[Entries taken from a collection]

══════════════════════════════

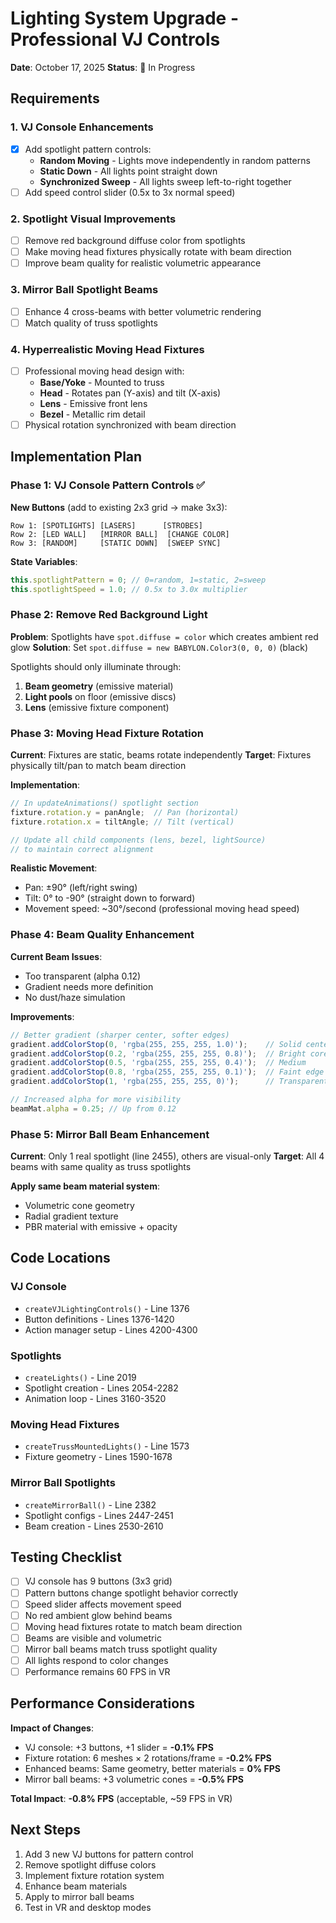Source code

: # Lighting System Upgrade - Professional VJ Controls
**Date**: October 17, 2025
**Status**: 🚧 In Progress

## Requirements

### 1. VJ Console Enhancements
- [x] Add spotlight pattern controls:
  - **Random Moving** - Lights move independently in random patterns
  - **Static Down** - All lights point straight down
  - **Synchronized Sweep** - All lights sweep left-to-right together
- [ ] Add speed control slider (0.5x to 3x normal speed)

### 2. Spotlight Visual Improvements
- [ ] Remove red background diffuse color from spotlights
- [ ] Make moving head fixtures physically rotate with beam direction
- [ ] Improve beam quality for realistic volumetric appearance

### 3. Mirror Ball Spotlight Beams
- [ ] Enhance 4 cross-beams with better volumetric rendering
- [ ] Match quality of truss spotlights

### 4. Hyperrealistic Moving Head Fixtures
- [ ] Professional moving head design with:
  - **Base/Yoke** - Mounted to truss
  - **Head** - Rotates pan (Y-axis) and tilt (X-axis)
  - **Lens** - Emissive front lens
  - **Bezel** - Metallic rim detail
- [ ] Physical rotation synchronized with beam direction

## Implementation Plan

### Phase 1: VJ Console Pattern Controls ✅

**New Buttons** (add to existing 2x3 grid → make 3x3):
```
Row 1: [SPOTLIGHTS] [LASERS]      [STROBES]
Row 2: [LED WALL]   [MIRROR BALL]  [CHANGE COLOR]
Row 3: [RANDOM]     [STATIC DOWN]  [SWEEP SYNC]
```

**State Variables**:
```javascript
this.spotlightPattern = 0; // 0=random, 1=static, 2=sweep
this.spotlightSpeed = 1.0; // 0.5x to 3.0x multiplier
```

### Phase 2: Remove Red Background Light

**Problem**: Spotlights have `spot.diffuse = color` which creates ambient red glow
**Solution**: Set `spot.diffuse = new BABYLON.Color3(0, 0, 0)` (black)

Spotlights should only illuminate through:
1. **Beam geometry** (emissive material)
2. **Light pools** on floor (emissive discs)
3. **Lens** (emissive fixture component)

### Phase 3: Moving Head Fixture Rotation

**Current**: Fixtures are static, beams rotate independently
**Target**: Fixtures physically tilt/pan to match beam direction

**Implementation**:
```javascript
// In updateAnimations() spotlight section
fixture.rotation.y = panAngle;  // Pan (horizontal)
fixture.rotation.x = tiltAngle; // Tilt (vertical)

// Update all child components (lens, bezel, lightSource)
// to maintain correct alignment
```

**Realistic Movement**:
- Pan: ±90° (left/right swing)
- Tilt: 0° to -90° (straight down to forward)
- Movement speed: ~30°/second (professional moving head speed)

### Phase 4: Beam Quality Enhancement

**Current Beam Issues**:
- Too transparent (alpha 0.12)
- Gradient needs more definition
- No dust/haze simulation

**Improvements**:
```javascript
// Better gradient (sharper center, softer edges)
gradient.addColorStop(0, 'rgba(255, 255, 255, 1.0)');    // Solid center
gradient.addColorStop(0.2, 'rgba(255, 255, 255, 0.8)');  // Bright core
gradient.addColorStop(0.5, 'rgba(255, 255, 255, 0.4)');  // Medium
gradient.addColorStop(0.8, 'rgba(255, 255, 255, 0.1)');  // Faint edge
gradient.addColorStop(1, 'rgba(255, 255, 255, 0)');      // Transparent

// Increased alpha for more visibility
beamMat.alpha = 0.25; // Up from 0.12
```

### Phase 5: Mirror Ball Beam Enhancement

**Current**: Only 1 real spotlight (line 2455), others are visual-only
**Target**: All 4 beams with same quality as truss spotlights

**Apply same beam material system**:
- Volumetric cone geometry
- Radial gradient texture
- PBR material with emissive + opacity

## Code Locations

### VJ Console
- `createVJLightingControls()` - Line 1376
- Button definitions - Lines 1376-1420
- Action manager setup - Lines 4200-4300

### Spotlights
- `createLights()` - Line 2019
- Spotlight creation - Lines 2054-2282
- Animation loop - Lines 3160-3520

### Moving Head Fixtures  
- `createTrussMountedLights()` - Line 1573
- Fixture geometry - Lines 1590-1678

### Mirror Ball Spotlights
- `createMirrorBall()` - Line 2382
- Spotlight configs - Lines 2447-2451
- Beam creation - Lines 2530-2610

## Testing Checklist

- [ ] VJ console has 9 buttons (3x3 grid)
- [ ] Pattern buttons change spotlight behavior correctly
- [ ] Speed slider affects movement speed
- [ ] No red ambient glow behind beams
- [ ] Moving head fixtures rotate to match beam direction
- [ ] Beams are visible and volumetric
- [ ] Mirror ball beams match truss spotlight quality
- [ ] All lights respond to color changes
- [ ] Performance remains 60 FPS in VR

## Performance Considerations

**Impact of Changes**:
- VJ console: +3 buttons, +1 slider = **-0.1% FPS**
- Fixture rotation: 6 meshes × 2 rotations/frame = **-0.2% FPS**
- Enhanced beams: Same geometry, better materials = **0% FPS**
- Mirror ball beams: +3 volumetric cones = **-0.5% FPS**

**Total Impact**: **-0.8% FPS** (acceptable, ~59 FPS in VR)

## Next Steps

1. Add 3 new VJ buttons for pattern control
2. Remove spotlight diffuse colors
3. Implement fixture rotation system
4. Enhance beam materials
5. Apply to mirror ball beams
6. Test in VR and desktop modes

══════════════════════════════

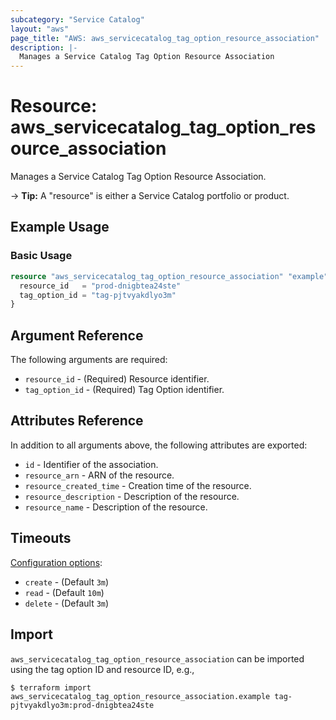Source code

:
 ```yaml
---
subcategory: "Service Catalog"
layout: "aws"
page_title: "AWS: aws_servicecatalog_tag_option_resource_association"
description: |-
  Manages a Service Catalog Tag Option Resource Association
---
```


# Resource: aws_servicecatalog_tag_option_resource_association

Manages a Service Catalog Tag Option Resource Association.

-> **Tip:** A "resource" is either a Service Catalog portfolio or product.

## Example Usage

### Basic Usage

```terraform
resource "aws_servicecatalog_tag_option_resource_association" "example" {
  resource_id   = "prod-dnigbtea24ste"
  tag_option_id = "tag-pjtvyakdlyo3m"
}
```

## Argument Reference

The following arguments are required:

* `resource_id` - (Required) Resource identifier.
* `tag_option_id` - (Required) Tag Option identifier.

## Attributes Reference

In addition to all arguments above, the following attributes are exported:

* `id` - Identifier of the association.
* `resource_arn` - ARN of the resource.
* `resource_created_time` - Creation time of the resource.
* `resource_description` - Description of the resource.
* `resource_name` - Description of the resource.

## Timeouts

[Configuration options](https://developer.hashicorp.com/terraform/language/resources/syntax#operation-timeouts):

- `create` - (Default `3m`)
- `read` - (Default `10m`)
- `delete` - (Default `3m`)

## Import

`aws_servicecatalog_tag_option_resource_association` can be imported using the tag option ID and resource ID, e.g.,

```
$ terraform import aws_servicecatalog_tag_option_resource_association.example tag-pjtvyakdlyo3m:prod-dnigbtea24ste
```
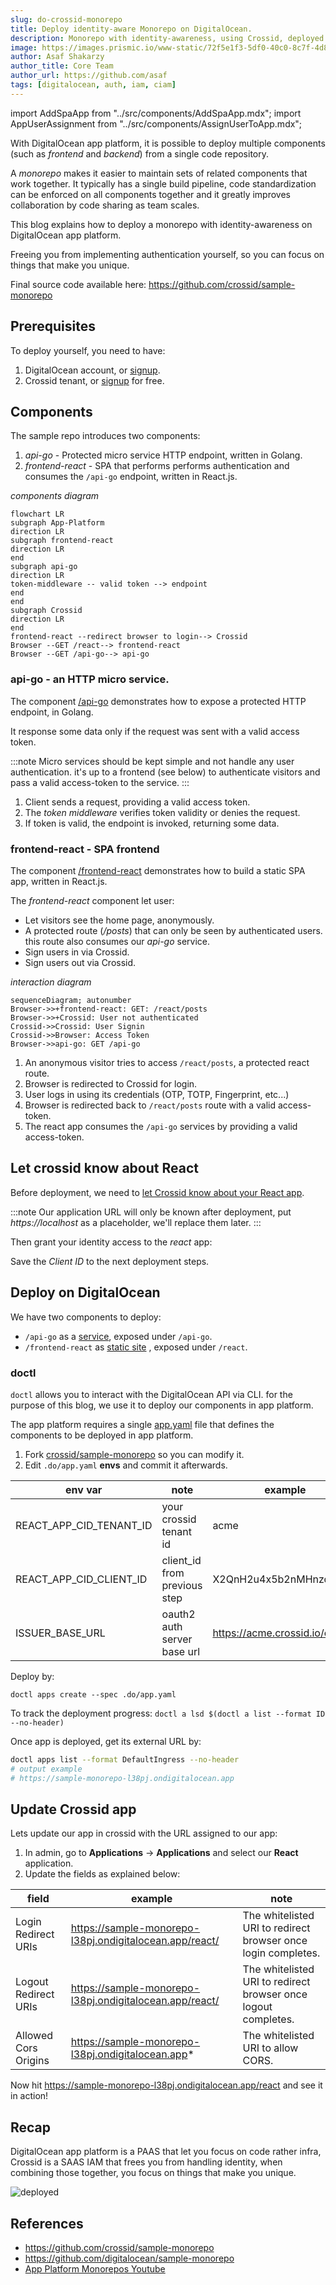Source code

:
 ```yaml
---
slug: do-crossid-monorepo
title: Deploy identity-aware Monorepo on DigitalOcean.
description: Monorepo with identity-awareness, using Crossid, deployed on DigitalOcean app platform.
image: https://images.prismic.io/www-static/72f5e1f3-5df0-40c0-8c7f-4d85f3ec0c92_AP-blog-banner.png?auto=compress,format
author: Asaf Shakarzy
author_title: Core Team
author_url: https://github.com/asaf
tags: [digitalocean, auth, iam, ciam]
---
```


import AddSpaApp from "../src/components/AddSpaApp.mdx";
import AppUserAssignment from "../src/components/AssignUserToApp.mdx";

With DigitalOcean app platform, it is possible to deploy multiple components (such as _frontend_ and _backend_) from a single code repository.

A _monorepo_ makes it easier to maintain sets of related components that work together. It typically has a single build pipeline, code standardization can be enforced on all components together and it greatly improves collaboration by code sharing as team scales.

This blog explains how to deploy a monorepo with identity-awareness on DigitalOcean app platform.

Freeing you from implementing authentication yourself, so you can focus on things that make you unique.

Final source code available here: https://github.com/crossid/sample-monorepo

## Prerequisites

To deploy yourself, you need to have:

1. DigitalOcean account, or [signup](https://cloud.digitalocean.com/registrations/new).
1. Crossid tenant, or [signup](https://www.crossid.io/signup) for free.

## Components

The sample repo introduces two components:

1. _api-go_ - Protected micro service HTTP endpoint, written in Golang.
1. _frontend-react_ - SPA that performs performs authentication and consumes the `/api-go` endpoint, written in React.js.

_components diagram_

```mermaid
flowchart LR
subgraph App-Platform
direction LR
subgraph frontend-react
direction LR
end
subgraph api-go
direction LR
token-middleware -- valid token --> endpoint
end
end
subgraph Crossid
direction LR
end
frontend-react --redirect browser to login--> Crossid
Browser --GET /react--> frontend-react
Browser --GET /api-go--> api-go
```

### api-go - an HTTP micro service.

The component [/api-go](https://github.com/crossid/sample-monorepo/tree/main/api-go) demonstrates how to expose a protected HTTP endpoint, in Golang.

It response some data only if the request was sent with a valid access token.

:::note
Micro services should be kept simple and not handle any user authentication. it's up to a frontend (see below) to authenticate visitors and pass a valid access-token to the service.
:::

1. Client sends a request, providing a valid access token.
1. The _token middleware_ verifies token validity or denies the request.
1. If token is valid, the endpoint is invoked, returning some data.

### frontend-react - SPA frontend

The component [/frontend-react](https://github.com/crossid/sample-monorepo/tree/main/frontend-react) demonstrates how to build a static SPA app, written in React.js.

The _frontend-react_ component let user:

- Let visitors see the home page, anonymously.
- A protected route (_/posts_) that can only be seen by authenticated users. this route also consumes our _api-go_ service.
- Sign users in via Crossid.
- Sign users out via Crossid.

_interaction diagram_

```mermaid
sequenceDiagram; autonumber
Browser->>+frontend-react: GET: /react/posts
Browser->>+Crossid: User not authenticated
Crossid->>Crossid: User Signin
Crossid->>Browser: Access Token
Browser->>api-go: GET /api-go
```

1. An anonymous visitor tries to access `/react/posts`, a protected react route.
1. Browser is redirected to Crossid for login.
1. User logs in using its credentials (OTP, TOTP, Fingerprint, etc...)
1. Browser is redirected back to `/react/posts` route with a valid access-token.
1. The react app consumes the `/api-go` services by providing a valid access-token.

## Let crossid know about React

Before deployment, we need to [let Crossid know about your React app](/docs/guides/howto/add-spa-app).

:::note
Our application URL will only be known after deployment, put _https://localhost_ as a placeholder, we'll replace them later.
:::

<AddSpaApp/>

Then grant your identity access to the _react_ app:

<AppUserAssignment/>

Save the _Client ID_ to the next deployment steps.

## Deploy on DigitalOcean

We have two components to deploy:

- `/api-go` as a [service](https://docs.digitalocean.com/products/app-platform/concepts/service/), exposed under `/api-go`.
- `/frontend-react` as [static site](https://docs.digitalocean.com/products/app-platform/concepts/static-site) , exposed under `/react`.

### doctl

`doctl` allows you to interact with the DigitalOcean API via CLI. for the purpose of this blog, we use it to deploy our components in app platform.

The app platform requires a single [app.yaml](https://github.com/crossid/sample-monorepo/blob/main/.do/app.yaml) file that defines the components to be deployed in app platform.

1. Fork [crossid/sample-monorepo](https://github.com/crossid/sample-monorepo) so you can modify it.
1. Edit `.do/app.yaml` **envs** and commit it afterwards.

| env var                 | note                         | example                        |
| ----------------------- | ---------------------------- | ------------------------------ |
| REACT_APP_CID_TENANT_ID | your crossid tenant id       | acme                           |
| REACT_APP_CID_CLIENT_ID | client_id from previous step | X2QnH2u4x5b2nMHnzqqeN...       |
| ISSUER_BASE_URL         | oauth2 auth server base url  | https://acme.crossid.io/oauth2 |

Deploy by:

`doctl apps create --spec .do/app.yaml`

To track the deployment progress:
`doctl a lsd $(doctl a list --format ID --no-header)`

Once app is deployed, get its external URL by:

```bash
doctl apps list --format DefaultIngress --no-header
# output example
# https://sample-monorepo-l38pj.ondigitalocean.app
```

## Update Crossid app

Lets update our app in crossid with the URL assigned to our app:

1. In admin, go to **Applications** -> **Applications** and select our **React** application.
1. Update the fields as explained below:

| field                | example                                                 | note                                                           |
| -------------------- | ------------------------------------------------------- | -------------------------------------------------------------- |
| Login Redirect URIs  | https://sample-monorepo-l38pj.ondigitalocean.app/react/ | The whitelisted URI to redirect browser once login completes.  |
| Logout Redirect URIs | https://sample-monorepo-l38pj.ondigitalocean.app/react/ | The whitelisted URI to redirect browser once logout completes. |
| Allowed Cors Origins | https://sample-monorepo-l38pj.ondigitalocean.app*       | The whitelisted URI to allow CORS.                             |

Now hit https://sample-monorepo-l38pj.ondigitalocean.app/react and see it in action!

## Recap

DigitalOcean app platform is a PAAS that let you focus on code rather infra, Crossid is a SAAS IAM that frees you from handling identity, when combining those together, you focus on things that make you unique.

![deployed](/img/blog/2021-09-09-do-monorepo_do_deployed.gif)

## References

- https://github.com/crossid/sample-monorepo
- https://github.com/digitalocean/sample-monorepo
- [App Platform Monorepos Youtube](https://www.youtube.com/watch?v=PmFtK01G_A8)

══════════════════════════════

Activity
Of the entries above, transcribe exactly those lines that fall between the line containing "1. _frontend-react_ - SPA" and the line containing "1. The _token", together with those two lines.

Finished exercise
1. _frontend-react_ - SPA that performs performs authentication and consumes the `/api-go` endpoint, written in React.js.

_components diagram_

```mermaid
flowchart LR
subgraph App-Platform
direction LR
subgraph frontend-react
direction LR
end
subgraph api-go
direction LR
token-middleware -- valid token --> endpoint
end
end
subgraph Crossid
direction LR
end
frontend-react --redirect browser to login--> Crossid
Browser --GET /react--> frontend-react
Browser --GET /api-go--> api-go
```

### api-go - an HTTP micro service.

The component [/api-go](https://github.com/crossid/sample-monorepo/tree/main/api-go) demonstrates how to expose a protected HTTP endpoint, in Golang.

It response some data only if the request was sent with a valid access token.

:::note
Micro services should be kept simple and not handle any user authentication. it's up to a frontend (see below) to authenticate visitors and pass a valid access-token to the service.
:::

1. Client sends a request, providing a valid access token.
1. The _token middleware_ verifies token validity or denies the request.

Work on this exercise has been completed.